La douleur du chardonneret est un roman qui a la grâce de laisser parfois son lecteur désemparé. Un des apprentissages de la lecture serait de ne savoir exactement ce qu’il convient de penser du récit qui se déroule devant vous. Peut-être parce que je découvre par ce roman, l’œuvre d’Anna Maria Ortese, sa sensibilité, souvent exacerbée, m’a semblé insituable. L’enchantement et la grâce au cœur de son roman tiennent alors, comme la pensée de l’autrice, à une incapacité à se laisser réduire à un discours. On peut cependant penser que La douleur du chardonneret parfois se laisse prendre à sa propre ambiguïté. Là encore, loin d’être impossible que ce sentiment provienne de ma relative méconnaissance du contexte. Pour raconter son histoire et les variations auxquels elle donne lieu, dont la trame est assez simple (trois amis s’en vont à Naples, ils seront fascinés par une jeune fille ou peut-être par son histoire d’un assassinat d’un chardonneret si on s’en tient au récit-cadre), Anna Maria Ortese s’empare du contexte post-révolutionnaire. La pensée de l’autrice devient alors relativement insaisissable. L’essence de l’œuvre tient au regret et aux remords, aux revenants et à tout ce qui impose une nouvelle interprétation.

son cœur était obsédé par des ombres et des pressentiments (ou, pourquoi pas, des souvenirs d’événements malheureux ?) qu’il n’était pas bon d’héberger en soi ; et c’est uniquement de ces souvenirs-là qu’il devait guérir.

Dans ce contexte, La douleur du chardonneret s’orne d’une ombre réactionnaire. On en connaît l’antienne : la Révolution Française serait le péché originel de nos démocraties, son rationalisme des Lumières aurait assassiné la grâce, la superstition, le sentiment aristocratique qui se réfugie dans l’incompréhensible. Sans que l’on sache si on peut véritablement lui attribuer, Anna Maria Ortese joue de ce regret. Une fois encore ce qui l’intéresse c’est surtout ce qui revient. Le roman, les revenants, les regrets en un inlassable non-dit qui se cherche une langue, toute une partie de la littérature n’est que cela. Dans La douleur du Chardonneret flotte donc les exilés, les bourboniens qui se réfugient à Naples comme le lieu ultime d’un règne qui n’a plus raison d’être. Avouons avoir été un peu perdu par ce sous-texte politique dont joue La douleur du chardonneret dans une relecture des faits qui, à force, finirait presque par lasser. C’est un des reproches que je déteste : il y aurait des longueurs dans le roman. Surtout pour ce roman, il ne faut méconnaître l’ennui et la langueur, ne pas méconnaître que ce qui lasse est peut-être ce qui touchait l’auteur ou ce que l’on redécouvrira lors d’une seconde lecture. Et pourtant, dans le dernier tiers du roman, à moins que je n’ai été moins attentif, disons dans la cinquième partie (« Le prince et le lutin ») le jeu d’interprétations variées et contradictoires m’a paru se répéter dans cette « longue histoire à plusieurs voix ou aux voix différentes. »

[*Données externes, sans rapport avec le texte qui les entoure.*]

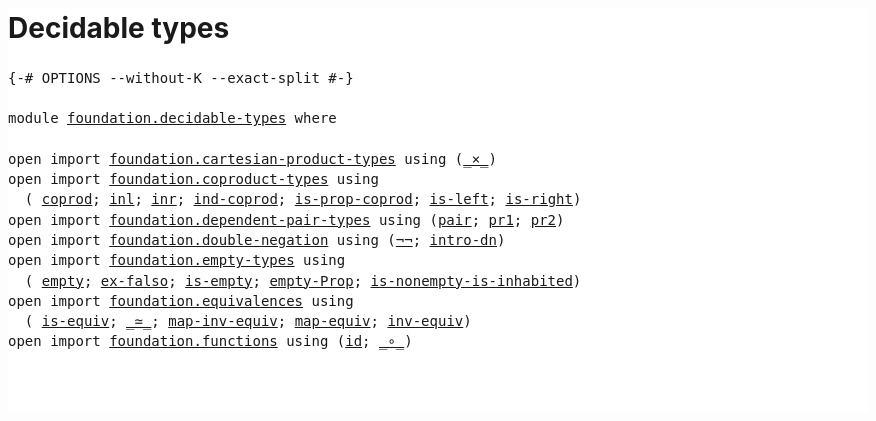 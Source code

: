 # Decidable types

<pre class="Agda"><a id="28" class="Symbol">{-#</a> <a id="32" class="Keyword">OPTIONS</a> <a id="40" class="Pragma">--without-K</a> <a id="52" class="Pragma">--exact-split</a> <a id="66" class="Symbol">#-}</a>

<a id="71" class="Keyword">module</a> <a id="78" href="foundation.decidable-types.html" class="Module">foundation.decidable-types</a> <a id="105" class="Keyword">where</a>

<a id="112" class="Keyword">open</a> <a id="117" class="Keyword">import</a> <a id="124" href="foundation.cartesian-product-types.html" class="Module">foundation.cartesian-product-types</a> <a id="159" class="Keyword">using</a> <a id="165" class="Symbol">(</a><a id="166" href="foundation-core.cartesian-product-types.html#577" class="Function Operator">_×_</a><a id="169" class="Symbol">)</a>
<a id="171" class="Keyword">open</a> <a id="176" class="Keyword">import</a> <a id="183" href="foundation.coproduct-types.html" class="Module">foundation.coproduct-types</a> <a id="210" class="Keyword">using</a>
  <a id="218" class="Symbol">(</a> <a id="220" href="foundation.coproduct-types.html#1168" class="Datatype">coprod</a><a id="226" class="Symbol">;</a> <a id="228" href="foundation.coproduct-types.html#1239" class="InductiveConstructor">inl</a><a id="231" class="Symbol">;</a> <a id="233" href="foundation.coproduct-types.html#1262" class="InductiveConstructor">inr</a><a id="236" class="Symbol">;</a> <a id="238" href="foundation.coproduct-types.html#1284" class="Function">ind-coprod</a><a id="248" class="Symbol">;</a> <a id="250" href="foundation.coproduct-types.html#5644" class="Function">is-prop-coprod</a><a id="264" class="Symbol">;</a> <a id="266" href="foundation.coproduct-types.html#1765" class="Function">is-left</a><a id="273" class="Symbol">;</a> <a id="275" href="foundation.coproduct-types.html#1960" class="Function">is-right</a><a id="283" class="Symbol">)</a>
<a id="285" class="Keyword">open</a> <a id="290" class="Keyword">import</a> <a id="297" href="foundation.dependent-pair-types.html" class="Module">foundation.dependent-pair-types</a> <a id="329" class="Keyword">using</a> <a id="335" class="Symbol">(</a><a id="336" href="foundation-core.dependent-pair-types.html#575" class="InductiveConstructor">pair</a><a id="340" class="Symbol">;</a> <a id="342" href="foundation-core.dependent-pair-types.html#592" class="Field">pr1</a><a id="345" class="Symbol">;</a> <a id="347" href="foundation-core.dependent-pair-types.html#604" class="Field">pr2</a><a id="350" class="Symbol">)</a>
<a id="352" class="Keyword">open</a> <a id="357" class="Keyword">import</a> <a id="364" href="foundation.double-negation.html" class="Module">foundation.double-negation</a> <a id="391" class="Keyword">using</a> <a id="397" class="Symbol">(</a><a id="398" href="foundation.double-negation.html#806" class="Function">¬¬</a><a id="400" class="Symbol">;</a> <a id="402" href="foundation.double-negation.html#1020" class="Function">intro-dn</a><a id="410" class="Symbol">)</a>
<a id="412" class="Keyword">open</a> <a id="417" class="Keyword">import</a> <a id="424" href="foundation.empty-types.html" class="Module">foundation.empty-types</a> <a id="447" class="Keyword">using</a>
  <a id="455" class="Symbol">(</a> <a id="457" href="foundation-core.empty-types.html#1047" class="Datatype">empty</a><a id="462" class="Symbol">;</a> <a id="464" href="foundation-core.empty-types.html#1150" class="Function">ex-falso</a><a id="472" class="Symbol">;</a> <a id="474" href="foundation-core.empty-types.html#1218" class="Function">is-empty</a><a id="482" class="Symbol">;</a> <a id="484" href="foundation-core.empty-types.html#2417" class="Function">empty-Prop</a><a id="494" class="Symbol">;</a> <a id="496" href="foundation.empty-types.html#2483" class="Function">is-nonempty-is-inhabited</a><a id="520" class="Symbol">)</a>
<a id="522" class="Keyword">open</a> <a id="527" class="Keyword">import</a> <a id="534" href="foundation.equivalences.html" class="Module">foundation.equivalences</a> <a id="558" class="Keyword">using</a>
  <a id="566" class="Symbol">(</a> <a id="568" href="foundation-core.equivalences.html#1542" class="Function">is-equiv</a><a id="576" class="Symbol">;</a> <a id="578" href="foundation-core.equivalences.html#1607" class="Function Operator">_≃_</a><a id="581" class="Symbol">;</a> <a id="583" href="foundation-core.equivalences.html#5022" class="Function">map-inv-equiv</a><a id="596" class="Symbol">;</a> <a id="598" href="foundation-core.equivalences.html#1807" class="Function">map-equiv</a><a id="607" class="Symbol">;</a> <a id="609" href="foundation-core.equivalences.html#5707" class="Function">inv-equiv</a><a id="618" class="Symbol">)</a>
<a id="620" class="Keyword">open</a> <a id="625" class="Keyword">import</a> <a id="632" href="foundation.functions.html" class="Module">foundation.functions</a> <a id="653" class="Keyword">using</a> <a id="659" class="Symbol">(</a><a id="660" href="foundation-core.functions.html#309" class="Function">id</a><a id="662" class="Symbol">;</a> <a id="664" href="foundation-core.functions.html#407" class="Function Operator">_∘_</a><a id="667" class="Symbol">)</a> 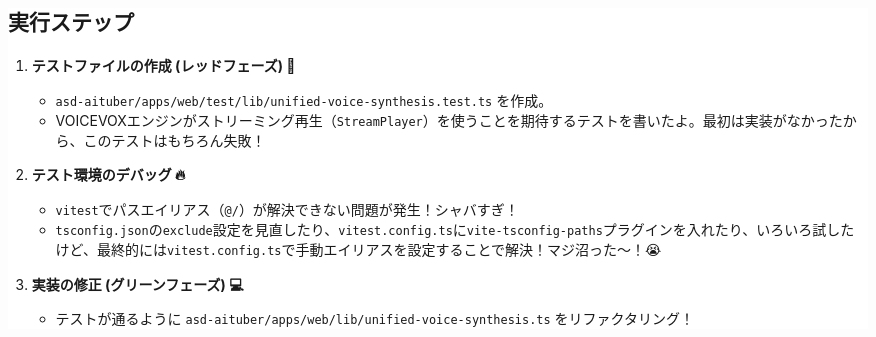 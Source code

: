 ## 実行ステップ
1.  **テストファイルの作成 (レッドフェーズ) 💪**
    - `asd-aituber/apps/web/test/lib/unified-voice-synthesis.test.ts` を作成。
    - VOICEVOXエンジンがストリーミング再生（`StreamPlayer`）を使うことを期待するテストを書いたよ。最初は実装がなかったから、このテストはもちろん失敗！

2.  **テスト環境のデバッグ 🔥**
    - `vitest`でパスエイリアス（`@/`）が解決できない問題が発生！シャバすぎ！
    - `tsconfig.json`の`exclude`設定を見直したり、`vitest.config.ts`に`vite-tsconfig-paths`プラグインを入れたり、いろいろ試したけど、最終的には`vitest.config.ts`で手動エイリアスを設定することで解決！マジ沼った〜！😭

3.  **実装の修正 (グリーンフェーズ) 💻**
    - テストが通るように `asd-aituber/apps/web/lib/unified-voice-synthesis.ts` をリファクタリング！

Telle est, en déduisit-il, la prétendue vérité du monde, toujours changeante, affabulée, contradictoire, toujours aussi déroutante qu’une farce ou un rêve de Satan.

Le récit, de fait, fonctionne sur une variation sémantique, sur la possibilité même d’interpréter autrement une réalité qui revient. Trois amis donc, Neville, Nodier et Albert s’en vont à Naples. Ils y rencontrent la belle Elmina et sombre sous son charme magnétique et destructeur. Elle se tait et laisse dire. D’emblée, le lecteur se laisse prendre aux ensorcellements de la prose d’Anna Maria Ortese qui elle aussi vacille entre modernité  et diabolique retour des fantômes qui hante la prose. On pense parfois à un pastiche de Jacques le fataliste et son maître de Diderot par cette façon de remettre en cause les conventions du récit. Il faudrait analyser plus en détail les bifurcations des parenthèses dont Anna Maria Ortese grève son récit. Nous ne sommes jamais assurés de ce à quoi nous assistons. Nos interprétations sont aussi valables que celles d’un cauchemar, c’est dire. Au fond, tout ce que donne à voir La douleur du chardonneret pourrait être vu derrière cette « loupe de Varsovie », ce processus magique par lequel Neville voit (ou croit voir) ce qu’il ne devrait pas voir (ou compense ce qu’il n’a pas vu) ce qu’il s’entête à croire être la partie cachée, cette obscurité qu’il doit comprendre (qu’il croit ainsi maîtrisée) pour calmer cette souffrance obstinée qui caractérise tous les personnages du roman.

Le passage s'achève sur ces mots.